• DATA EXTRACT:
┌──

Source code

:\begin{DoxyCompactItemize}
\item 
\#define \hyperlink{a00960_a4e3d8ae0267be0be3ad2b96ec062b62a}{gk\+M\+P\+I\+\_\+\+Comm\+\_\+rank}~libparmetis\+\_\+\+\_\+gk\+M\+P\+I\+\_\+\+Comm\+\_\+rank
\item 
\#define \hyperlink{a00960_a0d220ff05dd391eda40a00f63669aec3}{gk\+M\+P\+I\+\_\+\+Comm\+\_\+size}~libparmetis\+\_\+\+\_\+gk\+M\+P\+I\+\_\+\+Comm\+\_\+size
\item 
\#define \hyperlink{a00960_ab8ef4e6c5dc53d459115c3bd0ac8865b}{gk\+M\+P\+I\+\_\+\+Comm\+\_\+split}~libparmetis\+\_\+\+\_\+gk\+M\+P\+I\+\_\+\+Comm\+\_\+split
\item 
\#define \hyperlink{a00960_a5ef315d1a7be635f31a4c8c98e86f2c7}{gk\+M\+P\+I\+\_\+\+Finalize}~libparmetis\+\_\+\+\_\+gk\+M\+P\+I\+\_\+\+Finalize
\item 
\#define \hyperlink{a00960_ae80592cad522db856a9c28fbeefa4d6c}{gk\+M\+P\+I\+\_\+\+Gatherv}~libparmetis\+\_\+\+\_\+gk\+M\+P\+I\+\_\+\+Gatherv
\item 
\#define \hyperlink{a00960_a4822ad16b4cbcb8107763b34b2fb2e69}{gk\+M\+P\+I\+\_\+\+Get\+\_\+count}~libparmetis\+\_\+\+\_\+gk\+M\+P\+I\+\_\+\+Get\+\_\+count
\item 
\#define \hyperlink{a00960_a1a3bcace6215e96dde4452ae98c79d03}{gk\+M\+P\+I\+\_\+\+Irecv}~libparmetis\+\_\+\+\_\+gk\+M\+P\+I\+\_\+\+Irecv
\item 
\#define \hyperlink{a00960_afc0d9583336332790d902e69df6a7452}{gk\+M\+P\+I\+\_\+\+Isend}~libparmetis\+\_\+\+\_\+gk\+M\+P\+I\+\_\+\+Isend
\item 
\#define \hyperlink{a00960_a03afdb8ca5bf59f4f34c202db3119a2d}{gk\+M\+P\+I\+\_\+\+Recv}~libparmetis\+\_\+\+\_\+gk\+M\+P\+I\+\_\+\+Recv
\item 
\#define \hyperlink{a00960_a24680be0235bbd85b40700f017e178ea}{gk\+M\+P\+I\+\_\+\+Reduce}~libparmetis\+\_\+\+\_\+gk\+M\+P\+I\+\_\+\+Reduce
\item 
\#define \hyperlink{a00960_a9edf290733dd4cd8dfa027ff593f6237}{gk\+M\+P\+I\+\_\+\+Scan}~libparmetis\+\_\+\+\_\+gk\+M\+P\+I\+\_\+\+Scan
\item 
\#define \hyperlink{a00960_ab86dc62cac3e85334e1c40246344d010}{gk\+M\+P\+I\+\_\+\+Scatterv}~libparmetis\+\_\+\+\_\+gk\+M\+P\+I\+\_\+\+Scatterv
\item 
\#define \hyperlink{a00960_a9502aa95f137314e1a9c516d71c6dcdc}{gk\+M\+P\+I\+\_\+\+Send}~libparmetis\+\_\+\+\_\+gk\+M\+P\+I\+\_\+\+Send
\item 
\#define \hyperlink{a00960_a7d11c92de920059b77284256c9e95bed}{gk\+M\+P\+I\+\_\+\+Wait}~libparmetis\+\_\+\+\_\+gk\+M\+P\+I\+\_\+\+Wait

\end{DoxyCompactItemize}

└──

• WHAT NEEDS TO BE DONE: Repeat the whole listing above exactly.

• WRITTEN RESPONSE:
Source code

:\begin{DoxyCompactItemize}
\item 
\#define \hyperlink{a00960_a4e3d8ae0267be0be3ad2b96ec062b62a}{gk\+M\+P\+I\+\_\+\+Comm\+\_\+rank}~libparmetis\+\_\+\+\_\+gk\+M\+P\+I\+\_\+\+Comm\+\_\+rank
\item 
\#define \hyperlink{a00960_a0d220ff05dd391eda40a00f63669aec3}{gk\+M\+P\+I\+\_\+\+Comm\+\_\+size}~libparmetis\+\_\+\+\_\+gk\+M\+P\+I\+\_\+\+Comm\+\_\+size
\item 
\#define \hyperlink{a00960_ab8ef4e6c5dc53d459115c3bd0ac8865b}{gk\+M\+P\+I\+\_\+\+Comm\+\_\+split}~libparmetis\+\_\+\+\_\+gk\+M\+P\+I\+\_\+\+Comm\+\_\+split
\item 
\#define \hyperlink{a00960_a5ef315d1a7be635f31a4c8c98e86f2c7}{gk\+M\+P\+I\+\_\+\+Finalize}~libparmetis\+\_\+\+\_\+gk\+M\+P\+I\+\_\+\+Finalize
\item 
\#define \hyperlink{a00960_ae80592cad522db856a9c28fbeefa4d6c}{gk\+M\+P\+I\+\_\+\+Gatherv}~libparmetis\+\_\+\+\_\+gk\+M\+P\+I\+\_\+\+Gatherv
\item 
\#define \hyperlink{a00960_a4822ad16b4cbcb8107763b34b2fb2e69}{gk\+M\+P\+I\+\_\+\+Get\+\_\+count}~libparmetis\+\_\+\+\_\+gk\+M\+P\+I\+\_\+\+Get\+\_\+count
\item 
\#define \hyperlink{a00960_a1a3bcace6215e96dde4452ae98c79d03}{gk\+M\+P\+I\+\_\+\+Irecv}~libparmetis\+\_\+\+\_\+gk\+M\+P\+I\+\_\+\+Irecv
\item 
\#define \hyperlink{a00960_afc0d9583336332790d902e69df6a7452}{gk\+M\+P\+I\+\_\+\+Isend}~libparmetis\+\_\+\+\_\+gk\+M\+P\+I\+\_\+\+Isend
\item 
\#define \hyperlink{a00960_a03afdb8ca5bf59f4f34c202db3119a2d}{gk\+M\+P\+I\+\_\+\+Recv}~libparmetis\+\_\+\+\_\+gk\+M\+P\+I\+\_\+\+Recv
\item 
\#define \hyperlink{a00960_a24680be0235bbd85b40700f017e178ea}{gk\+M\+P\+I\+\_\+\+Reduce}~libparmetis\+\_\+\+\_\+gk\+M\+P\+I\+\_\+\+Reduce
\item 
\#define \hyperlink{a00960_a9edf290733dd4cd8dfa027ff593f6237}{gk\+M\+P\+I\+\_\+\+Scan}~libparmetis\+\_\+\+\_\+gk\+M\+P\+I\+\_\+\+Scan
\item 
\#define \hyperlink{a00960_ab86dc62cac3e85334e1c40246344d010}{gk\+M\+P\+I\+\_\+\+Scatterv}~libparmetis\+\_\+\+\_\+gk\+M\+P\+I\+\_\+\+Scatterv
\item 
\#define \hyperlink{a00960_a9502aa95f137314e1a9c516d71c6dcdc}{gk\+M\+P\+I\+\_\+\+Send}~libparmetis\+\_\+\+\_\+gk\+M\+P\+I\+\_\+\+Send
\item 
\#define \hyperlink{a00960_a7d11c92de920059b77284256c9e95bed}{gk\+M\+P\+I\+\_\+\+Wait}~libparmetis\+\_\+\+\_\+gk\+M\+P\+I\+\_\+\+Wait

\end{DoxyCompactItemize}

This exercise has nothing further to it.